Metadata extraction

Naming conventions

NannyML uses some simple naming conventions to recognize metadata columns. By using the right column names in your dataset, NannyML can extract all required metadata automatically.

Common metadata columns

Timestamp

def _guess_timestamps(data: pd.DataFrame) -> List[str]:
    def _guess_if_timestamp(col: pd.Series) -> bool:
        return col.name in ['date', 'timestamp', 'ts', 'date', 'time']

    return [col for col in data.columns if _guess_if_timestamp(data[col])]

Target

def _guess_targets(data: pd.DataFrame) -> List[str]:
    def _guess_if_ground_truth(col: pd.Series) -> bool:
        return col.name in ['target', 'ground_truth', 'actual', 'actuals', 'y_true']

    return [col for col in data.columns if _guess_if_ground_truth(data[col])]

Partition

def _guess_partitions(data: pd.DataFrame) -> List[str]:
    def _guess_if_partition(col: pd.Series) -> bool:
        return 'partition' in col.name

    return [col for col in data.columns if _guess_if_partition(data[col])]

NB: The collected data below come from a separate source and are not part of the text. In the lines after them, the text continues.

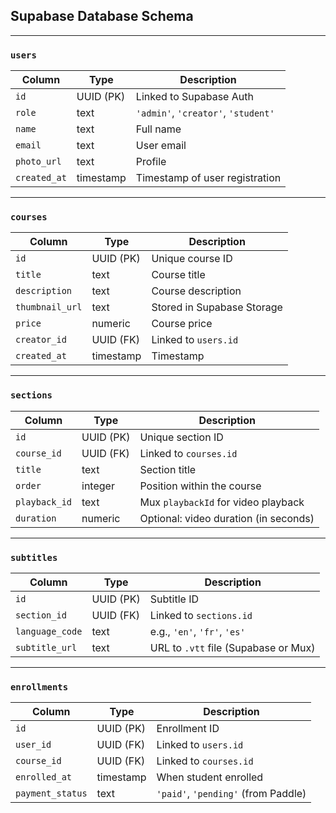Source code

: ## **Supabase Database Schema**

---

### `users`

| Column       | Type      | Description                         |
| ------------ | --------- | ----------------------------------- |
| `id`         | UUID (PK) | Linked to Supabase Auth             |
| `role`       | text      | `'admin'`, `'creator'`, `'student'` |
| `name`       | text      | Full name                           |
| `email`      | text      | User email                          |
| `photo_url`  | text      | Profile                             |
| `created_at` | timestamp | Timestamp of user registration      |

---

### `courses`

| Column          | Type      | Description                |
| --------------- | --------- | -------------------------- |
| `id`            | UUID (PK) | Unique course ID           |
| `title`         | text      | Course title               |
| `description`   | text      | Course description         |
| `thumbnail_url` | text      | Stored in Supabase Storage |
| `price`         | numeric   | Course price               |
| `creator_id`    | UUID (FK) | Linked to `users.id`       |
| `created_at`    | timestamp | Timestamp                  |

---

### `sections`

| Column        | Type      | Description                           |
| ------------- | --------- | ------------------------------------- |
| `id`          | UUID (PK) | Unique section ID                     |
| `course_id`   | UUID (FK) | Linked to `courses.id`                |
| `title`       | text      | Section title                         |
| `order`       | integer   | Position within the course            |
| `playback_id` | text      | Mux `playbackId` for video playback   |
| `duration`    | numeric   | Optional: video duration (in seconds) |

---

### `subtitles`

| Column          | Type      | Description                          |
| --------------- | --------- | ------------------------------------ |
| `id`            | UUID (PK) | Subtitle ID                          |
| `section_id`    | UUID (FK) | Linked to `sections.id`              |
| `language_code` | text      | e.g., `'en'`, `'fr'`, `'es'`         |
| `subtitle_url`  | text      | URL to `.vtt` file (Supabase or Mux) |

---

### `enrollments`

| Column           | Type      | Description                         |
| ---------------- | --------- | ----------------------------------- |
| `id`             | UUID (PK) | Enrollment ID                       |
| `user_id`        | UUID (FK) | Linked to `users.id`                |
| `course_id`      | UUID (FK) | Linked to `courses.id`              |
| `enrolled_at`    | timestamp | When student enrolled               |
| `payment_status` | text      | `'paid'`, `'pending'` (from Paddle) |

Binary classification columns

Predicted score/probability

def _guess_predictions(data: pd.DataFrame) -> List[str]:
    def _guess_if_prediction(col: pd.Series) -> bool:
        return col.name in ['p', 'pred', 'prediction', 'out', 'output', 'y_pred']

    return [col for col in data.columns if _guess_if_prediction(data[col])]

Predicted label

def _guess_predicted_probabilities(data: pd.DataFrame) -> List[str]:
    def _guess_if_prediction(col: pd.Series) -> bool:
        return col.name in ['y_pred_proba']

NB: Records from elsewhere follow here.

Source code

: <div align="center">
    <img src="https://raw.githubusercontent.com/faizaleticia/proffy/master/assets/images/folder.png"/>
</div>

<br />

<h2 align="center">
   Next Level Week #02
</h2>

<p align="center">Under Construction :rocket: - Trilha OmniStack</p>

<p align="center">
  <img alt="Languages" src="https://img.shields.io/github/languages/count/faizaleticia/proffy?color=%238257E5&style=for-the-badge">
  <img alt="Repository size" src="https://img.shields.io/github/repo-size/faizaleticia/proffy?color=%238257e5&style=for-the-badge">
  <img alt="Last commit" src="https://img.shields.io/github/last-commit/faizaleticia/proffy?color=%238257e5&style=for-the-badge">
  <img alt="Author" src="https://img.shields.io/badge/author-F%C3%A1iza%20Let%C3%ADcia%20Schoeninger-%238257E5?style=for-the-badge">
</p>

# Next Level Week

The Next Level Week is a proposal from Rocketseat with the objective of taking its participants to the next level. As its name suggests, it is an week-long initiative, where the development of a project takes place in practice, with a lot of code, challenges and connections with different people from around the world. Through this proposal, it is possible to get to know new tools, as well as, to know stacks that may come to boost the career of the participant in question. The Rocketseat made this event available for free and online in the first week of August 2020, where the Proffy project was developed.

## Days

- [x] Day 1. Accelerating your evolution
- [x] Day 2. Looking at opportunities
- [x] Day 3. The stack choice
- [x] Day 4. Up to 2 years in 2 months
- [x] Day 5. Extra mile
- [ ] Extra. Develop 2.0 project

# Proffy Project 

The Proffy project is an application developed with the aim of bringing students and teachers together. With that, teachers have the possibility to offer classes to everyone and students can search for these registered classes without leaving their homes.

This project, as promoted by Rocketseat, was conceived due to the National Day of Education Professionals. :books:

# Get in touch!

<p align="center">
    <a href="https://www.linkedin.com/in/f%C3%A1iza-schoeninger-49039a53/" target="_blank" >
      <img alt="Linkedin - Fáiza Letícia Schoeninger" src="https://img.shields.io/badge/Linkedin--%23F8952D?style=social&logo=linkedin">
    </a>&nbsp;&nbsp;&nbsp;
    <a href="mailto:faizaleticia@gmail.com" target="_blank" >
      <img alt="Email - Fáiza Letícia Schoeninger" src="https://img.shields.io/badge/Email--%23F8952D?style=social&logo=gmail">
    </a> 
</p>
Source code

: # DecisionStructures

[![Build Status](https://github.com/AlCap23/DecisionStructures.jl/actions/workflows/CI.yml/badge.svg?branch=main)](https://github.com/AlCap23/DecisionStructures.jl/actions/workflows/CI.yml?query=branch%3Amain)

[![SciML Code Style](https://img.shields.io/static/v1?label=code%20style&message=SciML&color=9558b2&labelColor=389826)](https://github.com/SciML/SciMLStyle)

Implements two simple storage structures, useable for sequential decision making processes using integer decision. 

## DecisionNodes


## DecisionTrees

    return [col for col in data.columns if _guess_if_prediction(data[col])]

Multiclass classification columns

Predicted class scores/probabilities

def _guess_predicted_probabilities(data: pd.DataFrame) -> List[str]:
    def _guess_if_prediction(col: pd.Series) -> bool:
        return str(col.name).startswith(PREDICTED_PROBABILITIES_PATTERN)

    return [col for col in data.columns if _guess_if_prediction(data[col])]

Predicted class label

def _guess_predicted_probabilities(data: pd.DataFrame) -> List[str]:
    def _guess_if_prediction(col: pd.Series) -> bool:
        return col.name in ['y_pred_proba']

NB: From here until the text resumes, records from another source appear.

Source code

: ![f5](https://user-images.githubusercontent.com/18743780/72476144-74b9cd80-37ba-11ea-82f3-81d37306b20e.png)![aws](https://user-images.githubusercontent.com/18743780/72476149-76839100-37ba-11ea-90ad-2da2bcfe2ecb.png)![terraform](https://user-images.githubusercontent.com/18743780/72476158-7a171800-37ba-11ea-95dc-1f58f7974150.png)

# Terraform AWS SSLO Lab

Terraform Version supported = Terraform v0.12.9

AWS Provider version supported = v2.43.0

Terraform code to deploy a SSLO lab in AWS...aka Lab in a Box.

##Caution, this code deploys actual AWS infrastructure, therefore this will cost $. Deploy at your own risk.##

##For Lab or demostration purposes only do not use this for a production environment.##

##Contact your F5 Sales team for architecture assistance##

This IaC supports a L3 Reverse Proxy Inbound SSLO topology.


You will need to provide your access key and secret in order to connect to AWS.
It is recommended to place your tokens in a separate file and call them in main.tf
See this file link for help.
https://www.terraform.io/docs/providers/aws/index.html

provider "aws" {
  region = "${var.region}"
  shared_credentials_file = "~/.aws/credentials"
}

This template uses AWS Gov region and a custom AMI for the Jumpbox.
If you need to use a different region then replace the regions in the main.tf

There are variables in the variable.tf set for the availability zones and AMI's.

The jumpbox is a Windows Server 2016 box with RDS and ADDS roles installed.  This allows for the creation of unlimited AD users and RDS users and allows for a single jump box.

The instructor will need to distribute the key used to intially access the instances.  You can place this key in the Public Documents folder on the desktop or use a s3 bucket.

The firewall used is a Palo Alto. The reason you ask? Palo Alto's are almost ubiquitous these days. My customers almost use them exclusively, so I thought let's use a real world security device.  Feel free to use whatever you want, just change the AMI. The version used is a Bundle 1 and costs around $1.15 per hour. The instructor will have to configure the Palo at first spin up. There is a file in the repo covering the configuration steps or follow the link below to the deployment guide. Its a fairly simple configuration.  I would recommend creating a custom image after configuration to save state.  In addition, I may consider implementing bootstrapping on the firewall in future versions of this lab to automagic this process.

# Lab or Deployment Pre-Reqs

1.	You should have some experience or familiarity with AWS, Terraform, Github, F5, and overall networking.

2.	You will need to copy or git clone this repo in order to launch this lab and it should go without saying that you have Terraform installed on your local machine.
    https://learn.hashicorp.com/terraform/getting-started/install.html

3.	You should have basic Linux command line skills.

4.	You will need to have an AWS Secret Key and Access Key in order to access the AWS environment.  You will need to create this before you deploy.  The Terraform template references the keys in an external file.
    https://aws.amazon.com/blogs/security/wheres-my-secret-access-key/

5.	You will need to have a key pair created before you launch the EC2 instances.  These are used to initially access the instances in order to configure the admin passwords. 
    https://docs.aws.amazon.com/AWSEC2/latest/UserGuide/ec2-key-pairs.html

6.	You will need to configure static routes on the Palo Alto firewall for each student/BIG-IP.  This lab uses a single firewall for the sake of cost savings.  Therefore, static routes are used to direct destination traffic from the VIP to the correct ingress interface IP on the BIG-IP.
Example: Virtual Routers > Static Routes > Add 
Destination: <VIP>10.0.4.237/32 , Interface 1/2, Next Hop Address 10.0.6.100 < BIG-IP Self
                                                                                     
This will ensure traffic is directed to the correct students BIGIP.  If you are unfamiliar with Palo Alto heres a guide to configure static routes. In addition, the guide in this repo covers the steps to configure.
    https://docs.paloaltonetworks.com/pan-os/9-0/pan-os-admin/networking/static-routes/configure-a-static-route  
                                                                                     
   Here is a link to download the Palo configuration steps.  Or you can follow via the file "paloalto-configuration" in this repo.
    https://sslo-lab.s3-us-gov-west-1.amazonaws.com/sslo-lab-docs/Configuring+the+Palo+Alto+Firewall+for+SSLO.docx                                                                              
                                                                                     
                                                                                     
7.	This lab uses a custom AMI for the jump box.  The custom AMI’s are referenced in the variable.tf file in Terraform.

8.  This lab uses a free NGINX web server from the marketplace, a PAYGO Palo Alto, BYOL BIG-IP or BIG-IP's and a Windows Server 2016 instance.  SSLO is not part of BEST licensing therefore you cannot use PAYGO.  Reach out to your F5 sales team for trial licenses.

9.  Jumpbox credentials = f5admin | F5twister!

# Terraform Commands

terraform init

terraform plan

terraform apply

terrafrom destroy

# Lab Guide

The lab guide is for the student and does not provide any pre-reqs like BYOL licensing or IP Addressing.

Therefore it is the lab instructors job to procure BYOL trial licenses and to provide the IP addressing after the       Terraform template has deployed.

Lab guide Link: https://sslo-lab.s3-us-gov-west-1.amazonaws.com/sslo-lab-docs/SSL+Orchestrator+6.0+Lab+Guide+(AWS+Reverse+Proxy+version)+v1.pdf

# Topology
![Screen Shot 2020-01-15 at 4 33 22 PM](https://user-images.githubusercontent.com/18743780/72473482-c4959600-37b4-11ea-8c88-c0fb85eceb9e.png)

    return [col for col in data.columns if _guess_if_prediction(data[col])]

Feature type detection

# When there are is not enough data to deduce anything
if row_count < INFERENCE_NUM_ROWS_THRESHOLD:
    return FeatureType.UNKNOWN

# If the values are floats, the feature is likely continuous
if data_type == 'float64':
    return FeatureType.CONTINUOUS

# If a high number of all values are unique, the feature is likely continuous
if unique_fraction >= INFERENCE_HIGH_CARDINALITY_THRESHOLD:
    return FeatureType.CONTINUOUS

# If a low enough number of the values are unique, the feature is likely categorical
elif INFERENCE_LOW_CARDINALITY_THRESHOLD <= unique_fraction <= INFERENCE_MEDIUM_CARDINALITY_THRESHOLD:
    return FeatureType.CATEGORICAL

# In any other case any there is not enough certainty
else:
    return FeatureType.UNKNOWN